Off to get organised for a full day of human contact outside the house, first to my therapist and afterwards to my brother and sister in law. Sleeping there. Why am I not looking forward to this? Because I haven’t found my feet yet. Afraid that people (specifically these people) start forcing their well meant care on me. Not listening, just forcefully advising and panicking, finally resulting in irritation because I’m trying to keep their forcefullness out and am not really picking up on their; ‘When I feel bad I go to bed early’. Blablablablabla. No you don’t! I know you, when you feel bad you drink, internet, go to bed late and don’t come out untill noon. And you my brother with your game addiction, you game, till deep in the night. The only moment you do not game is when you work. You have even made your kids accomplishes in these 16 plus games when they were 8 years old so every conversations you have is about gaming. And you fucker, part of the shit I am in is caused by you and your nasty little friends.

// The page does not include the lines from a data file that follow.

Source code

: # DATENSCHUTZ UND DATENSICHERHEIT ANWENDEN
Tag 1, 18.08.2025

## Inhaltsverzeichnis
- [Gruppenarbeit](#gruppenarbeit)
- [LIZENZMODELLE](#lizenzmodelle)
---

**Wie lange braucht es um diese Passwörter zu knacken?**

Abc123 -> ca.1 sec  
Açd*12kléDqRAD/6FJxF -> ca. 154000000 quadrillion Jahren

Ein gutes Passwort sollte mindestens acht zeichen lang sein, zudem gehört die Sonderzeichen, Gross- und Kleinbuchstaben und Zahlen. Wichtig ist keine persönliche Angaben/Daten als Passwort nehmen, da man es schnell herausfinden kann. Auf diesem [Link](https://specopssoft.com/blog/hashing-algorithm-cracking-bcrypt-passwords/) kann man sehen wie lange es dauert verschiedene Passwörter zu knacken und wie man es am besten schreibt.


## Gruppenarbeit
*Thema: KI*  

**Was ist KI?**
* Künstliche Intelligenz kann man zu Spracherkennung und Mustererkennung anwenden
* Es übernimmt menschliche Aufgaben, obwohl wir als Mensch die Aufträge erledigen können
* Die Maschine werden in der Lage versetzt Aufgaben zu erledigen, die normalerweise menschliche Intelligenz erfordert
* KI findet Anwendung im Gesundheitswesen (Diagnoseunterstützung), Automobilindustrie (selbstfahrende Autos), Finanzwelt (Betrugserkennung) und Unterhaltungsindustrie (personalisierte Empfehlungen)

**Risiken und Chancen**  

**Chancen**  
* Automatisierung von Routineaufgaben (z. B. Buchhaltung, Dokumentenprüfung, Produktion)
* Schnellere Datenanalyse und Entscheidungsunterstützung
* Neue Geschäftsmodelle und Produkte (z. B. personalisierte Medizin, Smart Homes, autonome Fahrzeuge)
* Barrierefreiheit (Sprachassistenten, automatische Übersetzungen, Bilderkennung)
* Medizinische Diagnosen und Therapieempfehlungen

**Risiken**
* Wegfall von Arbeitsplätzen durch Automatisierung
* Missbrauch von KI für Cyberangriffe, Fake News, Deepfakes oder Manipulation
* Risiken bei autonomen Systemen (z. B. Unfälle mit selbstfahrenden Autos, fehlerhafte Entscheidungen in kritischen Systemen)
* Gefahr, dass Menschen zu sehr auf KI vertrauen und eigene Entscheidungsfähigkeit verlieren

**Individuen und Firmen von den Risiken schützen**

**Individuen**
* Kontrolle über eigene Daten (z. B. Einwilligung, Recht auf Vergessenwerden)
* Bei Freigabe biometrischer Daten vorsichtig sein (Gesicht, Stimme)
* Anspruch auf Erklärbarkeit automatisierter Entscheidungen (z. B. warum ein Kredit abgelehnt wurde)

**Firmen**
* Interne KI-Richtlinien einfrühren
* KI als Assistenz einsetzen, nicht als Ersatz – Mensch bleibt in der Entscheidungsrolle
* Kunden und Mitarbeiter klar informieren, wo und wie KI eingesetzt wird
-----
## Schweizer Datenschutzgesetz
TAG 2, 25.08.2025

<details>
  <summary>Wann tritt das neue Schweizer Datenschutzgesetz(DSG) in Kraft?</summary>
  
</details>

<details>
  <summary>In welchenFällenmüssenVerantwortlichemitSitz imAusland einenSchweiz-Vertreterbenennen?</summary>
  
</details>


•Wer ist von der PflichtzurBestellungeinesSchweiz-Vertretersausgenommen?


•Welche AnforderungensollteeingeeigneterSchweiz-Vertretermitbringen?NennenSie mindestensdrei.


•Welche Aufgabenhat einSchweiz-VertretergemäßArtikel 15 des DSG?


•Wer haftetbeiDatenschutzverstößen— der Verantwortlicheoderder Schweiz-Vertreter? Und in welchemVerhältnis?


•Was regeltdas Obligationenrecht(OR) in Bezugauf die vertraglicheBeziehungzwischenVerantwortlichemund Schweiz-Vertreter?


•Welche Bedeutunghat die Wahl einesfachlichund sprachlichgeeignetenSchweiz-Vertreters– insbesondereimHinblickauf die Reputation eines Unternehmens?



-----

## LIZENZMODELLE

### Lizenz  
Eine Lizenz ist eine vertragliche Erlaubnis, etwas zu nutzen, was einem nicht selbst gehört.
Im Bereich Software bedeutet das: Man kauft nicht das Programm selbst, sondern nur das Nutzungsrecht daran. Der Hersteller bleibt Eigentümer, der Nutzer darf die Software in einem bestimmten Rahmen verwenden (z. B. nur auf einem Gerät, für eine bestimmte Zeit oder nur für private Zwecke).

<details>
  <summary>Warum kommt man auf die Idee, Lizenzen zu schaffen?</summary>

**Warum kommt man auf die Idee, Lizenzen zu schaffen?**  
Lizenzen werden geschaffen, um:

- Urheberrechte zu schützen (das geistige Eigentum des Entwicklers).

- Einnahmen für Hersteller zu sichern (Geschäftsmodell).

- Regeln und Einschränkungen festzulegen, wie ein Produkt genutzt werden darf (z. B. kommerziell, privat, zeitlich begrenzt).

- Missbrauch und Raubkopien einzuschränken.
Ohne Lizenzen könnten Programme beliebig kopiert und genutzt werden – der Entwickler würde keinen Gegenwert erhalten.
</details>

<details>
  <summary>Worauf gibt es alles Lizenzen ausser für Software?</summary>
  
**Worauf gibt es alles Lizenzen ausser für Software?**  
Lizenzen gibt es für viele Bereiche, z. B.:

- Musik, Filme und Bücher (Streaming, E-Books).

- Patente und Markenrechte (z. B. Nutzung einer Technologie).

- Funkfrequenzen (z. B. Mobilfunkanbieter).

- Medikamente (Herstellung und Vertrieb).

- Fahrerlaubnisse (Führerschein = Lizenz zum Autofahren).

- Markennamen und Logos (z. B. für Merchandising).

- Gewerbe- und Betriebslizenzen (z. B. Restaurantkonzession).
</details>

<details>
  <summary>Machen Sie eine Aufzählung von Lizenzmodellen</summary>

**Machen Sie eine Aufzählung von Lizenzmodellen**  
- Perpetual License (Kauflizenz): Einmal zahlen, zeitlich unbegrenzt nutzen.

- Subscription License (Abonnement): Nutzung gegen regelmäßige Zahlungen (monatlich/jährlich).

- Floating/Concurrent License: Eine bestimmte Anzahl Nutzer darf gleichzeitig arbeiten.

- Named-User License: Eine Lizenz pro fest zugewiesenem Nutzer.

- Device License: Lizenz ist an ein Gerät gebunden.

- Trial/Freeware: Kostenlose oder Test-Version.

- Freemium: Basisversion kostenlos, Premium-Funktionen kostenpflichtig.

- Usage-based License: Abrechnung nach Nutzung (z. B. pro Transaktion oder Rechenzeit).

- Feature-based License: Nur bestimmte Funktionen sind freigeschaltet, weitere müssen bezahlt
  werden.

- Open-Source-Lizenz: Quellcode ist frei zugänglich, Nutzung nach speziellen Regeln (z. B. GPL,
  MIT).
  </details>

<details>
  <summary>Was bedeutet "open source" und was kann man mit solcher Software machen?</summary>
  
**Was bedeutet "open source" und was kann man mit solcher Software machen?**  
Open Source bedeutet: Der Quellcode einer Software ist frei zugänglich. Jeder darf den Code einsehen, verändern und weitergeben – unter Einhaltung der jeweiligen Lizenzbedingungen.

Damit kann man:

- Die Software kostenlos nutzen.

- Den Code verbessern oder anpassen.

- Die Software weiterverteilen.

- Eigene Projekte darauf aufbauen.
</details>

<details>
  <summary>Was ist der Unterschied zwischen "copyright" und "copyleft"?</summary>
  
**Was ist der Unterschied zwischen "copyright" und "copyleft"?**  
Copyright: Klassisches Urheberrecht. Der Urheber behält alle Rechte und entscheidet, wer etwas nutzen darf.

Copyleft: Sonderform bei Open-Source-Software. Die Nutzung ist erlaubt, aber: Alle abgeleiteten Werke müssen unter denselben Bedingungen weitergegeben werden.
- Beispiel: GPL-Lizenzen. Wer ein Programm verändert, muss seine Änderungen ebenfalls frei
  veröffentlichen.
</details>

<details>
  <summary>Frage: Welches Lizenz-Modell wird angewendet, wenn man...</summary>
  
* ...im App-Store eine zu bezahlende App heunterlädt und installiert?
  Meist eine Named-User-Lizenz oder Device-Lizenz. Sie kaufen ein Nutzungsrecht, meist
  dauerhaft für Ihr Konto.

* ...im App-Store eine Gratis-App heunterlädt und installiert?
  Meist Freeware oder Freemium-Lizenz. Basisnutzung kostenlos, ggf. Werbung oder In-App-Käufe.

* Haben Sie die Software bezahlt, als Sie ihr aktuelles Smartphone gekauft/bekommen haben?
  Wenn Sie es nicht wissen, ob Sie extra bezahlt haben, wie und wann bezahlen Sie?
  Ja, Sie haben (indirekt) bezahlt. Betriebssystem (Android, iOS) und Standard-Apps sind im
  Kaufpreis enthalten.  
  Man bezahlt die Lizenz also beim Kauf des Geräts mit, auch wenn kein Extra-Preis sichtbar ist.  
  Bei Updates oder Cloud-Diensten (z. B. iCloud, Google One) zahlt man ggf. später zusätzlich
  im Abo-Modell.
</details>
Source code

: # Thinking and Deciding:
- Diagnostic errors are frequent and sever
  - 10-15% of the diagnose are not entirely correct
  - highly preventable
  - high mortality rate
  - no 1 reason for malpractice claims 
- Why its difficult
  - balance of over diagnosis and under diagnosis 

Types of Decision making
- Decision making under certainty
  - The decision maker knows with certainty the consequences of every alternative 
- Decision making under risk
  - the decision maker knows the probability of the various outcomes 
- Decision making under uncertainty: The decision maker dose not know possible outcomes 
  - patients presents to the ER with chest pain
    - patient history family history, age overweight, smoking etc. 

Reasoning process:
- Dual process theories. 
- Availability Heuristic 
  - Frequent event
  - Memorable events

Hear hear the addict speaking to the addicts. Guess I need to wind down to make this a nice visit. Funny family structure now I come to think of it. Because all of us are going to try not to say or know any of this. Feels like home! 😀
Now there is a big trap in this meeting. Normally if I come back from these I drink myself senseless for 2 nights at least. Why was I thinking it is a good idea to see them?
I am still (still?) happy I quit. Breathe, relax and drink water.